What’s in-app onboarding? What are different onboarding types? How’s web mobile app onboarding different from web app onboarding?
These are some of the questions we answer in the article. We also look at
- The characteristics of good onboarding,
- Best practices,
- Mistakes to avoid,
- Some excellent examples of its implementation,
- And tools you can use to deliver outstanding onboarding experiences for your users.
That’s quite a bit so without further ado, let’s jump straight in!
- In-app onboarding is the process of teaching users how to use an app to achieve their goals.
- Mobile users tend to have less patience, so their onboarding needs to be shorter and less complex.
- In-app onboarding is necessary to let users experience value. Once they activate, they’re more likely to stay with your product and convert to paying customers.
- Progressive onboarding introduces more complex features gradually as users get more confident using the app.
- Function-oriented onboarding focuses on teaching users how to complete tasks, while benefits-oriented onboarding shows how the product can improve users’ lives.
- The key elements of in-app onboarding include a sign-up page, welcome screen, interactive walkthrough, feature guidance, and self-serve support.
- Keeping the sign-up process simple helps users start engaging with the product in less time.
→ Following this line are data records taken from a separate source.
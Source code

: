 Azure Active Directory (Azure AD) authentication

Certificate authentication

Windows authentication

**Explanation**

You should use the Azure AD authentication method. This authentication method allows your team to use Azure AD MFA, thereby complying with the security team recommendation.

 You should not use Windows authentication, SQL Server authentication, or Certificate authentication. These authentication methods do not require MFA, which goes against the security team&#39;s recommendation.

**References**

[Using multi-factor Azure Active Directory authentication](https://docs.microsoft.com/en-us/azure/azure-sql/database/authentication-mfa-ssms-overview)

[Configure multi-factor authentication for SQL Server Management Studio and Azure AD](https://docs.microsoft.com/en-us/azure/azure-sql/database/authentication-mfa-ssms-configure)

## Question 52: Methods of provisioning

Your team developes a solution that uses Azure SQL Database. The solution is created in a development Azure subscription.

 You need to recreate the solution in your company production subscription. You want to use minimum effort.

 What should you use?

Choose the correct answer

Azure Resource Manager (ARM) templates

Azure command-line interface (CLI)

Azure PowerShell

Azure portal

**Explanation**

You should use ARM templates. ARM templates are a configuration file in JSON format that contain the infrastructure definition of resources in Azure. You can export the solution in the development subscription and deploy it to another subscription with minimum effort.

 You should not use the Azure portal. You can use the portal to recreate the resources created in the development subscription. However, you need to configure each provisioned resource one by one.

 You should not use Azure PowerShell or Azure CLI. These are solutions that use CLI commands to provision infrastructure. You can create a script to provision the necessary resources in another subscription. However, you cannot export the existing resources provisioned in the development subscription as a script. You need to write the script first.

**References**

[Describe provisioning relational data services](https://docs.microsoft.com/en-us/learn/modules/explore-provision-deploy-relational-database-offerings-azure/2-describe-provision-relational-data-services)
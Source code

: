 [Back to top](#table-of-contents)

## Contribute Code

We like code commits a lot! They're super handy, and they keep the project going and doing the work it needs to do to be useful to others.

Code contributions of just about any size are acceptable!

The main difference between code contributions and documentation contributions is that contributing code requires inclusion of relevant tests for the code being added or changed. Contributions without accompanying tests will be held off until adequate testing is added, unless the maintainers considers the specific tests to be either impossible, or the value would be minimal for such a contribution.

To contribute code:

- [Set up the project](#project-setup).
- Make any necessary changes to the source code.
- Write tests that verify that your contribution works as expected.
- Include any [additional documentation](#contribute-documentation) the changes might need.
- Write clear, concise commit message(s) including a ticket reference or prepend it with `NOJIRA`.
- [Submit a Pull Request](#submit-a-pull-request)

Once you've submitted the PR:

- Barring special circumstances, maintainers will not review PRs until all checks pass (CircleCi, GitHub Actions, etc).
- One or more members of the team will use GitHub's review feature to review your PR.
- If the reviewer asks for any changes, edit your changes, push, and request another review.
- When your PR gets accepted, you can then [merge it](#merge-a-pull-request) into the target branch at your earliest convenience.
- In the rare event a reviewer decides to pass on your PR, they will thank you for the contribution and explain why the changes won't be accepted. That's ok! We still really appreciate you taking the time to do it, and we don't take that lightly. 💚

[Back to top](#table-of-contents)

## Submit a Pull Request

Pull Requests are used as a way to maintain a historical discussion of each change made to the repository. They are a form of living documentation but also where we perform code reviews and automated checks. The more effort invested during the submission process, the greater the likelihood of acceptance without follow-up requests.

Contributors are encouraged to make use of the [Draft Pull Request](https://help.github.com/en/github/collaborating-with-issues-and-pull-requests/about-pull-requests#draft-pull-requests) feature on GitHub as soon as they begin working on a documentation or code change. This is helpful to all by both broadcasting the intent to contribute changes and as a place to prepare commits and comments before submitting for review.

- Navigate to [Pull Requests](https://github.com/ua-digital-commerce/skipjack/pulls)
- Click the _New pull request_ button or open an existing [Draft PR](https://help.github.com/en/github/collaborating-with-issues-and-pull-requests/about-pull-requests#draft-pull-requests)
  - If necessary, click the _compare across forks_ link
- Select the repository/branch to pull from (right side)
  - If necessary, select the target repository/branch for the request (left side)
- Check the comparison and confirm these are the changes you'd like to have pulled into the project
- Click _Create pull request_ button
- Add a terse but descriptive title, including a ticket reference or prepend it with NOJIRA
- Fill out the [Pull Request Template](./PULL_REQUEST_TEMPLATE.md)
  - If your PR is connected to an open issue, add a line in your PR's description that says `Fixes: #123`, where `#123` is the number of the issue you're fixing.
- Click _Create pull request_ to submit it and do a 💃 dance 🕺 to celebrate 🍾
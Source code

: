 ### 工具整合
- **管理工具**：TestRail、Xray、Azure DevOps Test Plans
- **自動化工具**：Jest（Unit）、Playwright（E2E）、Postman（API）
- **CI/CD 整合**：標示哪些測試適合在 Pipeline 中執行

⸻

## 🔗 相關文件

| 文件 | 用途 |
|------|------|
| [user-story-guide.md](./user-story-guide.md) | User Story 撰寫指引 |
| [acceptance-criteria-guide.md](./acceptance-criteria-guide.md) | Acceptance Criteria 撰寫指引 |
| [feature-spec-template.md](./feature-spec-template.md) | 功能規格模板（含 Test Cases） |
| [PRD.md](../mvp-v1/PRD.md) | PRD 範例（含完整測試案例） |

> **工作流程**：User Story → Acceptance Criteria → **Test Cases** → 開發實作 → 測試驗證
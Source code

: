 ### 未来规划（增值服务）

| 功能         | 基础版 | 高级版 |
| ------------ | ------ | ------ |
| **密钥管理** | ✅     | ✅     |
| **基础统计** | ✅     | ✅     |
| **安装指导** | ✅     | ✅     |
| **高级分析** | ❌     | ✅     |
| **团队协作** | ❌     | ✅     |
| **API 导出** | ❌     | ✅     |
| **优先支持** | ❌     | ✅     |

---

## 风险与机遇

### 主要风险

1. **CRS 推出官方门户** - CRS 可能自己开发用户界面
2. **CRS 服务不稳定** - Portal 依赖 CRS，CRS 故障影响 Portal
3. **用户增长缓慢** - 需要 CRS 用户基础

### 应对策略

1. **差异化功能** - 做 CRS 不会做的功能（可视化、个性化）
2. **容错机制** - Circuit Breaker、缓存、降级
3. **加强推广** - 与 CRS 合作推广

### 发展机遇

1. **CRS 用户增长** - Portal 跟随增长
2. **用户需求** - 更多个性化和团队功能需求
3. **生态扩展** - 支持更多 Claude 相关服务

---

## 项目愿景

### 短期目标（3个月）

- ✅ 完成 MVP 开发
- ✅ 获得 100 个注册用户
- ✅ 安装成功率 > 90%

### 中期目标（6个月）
This reduces the risk of them dropping off.
- Contextual onboarding offers guidance at the time when users need it. This increases their chances of activating features and reduces the risk of overwhelming them with unnecessary information.
- Checklists are an effective way to take users through the initial stage of onboarding.
- Using in-app UX patterns like tooltips or modals is a powerful way to help users discover new features.
- Mobile app onboarding shouldn’t take more than 60 seconds, so personalize it for users and include the absolute minimum of steps. Use a progress bar to tell users how many steps are left.
- Use the empty state screens for product guidance or to set them off on the way to activation.
- Test your in-app onboarding flows with A/B tests to choose the most effective ones.
- Want to see how to design web app onboarding flows with Userpilot? Book the demo!
What is in-app onboarding?
The objective of in-app onboarding is to help users experience product value. Later on, in the customer journey, in-app onboarding helps users discover more advanced features, informs them about product changes, and keeps them engaged.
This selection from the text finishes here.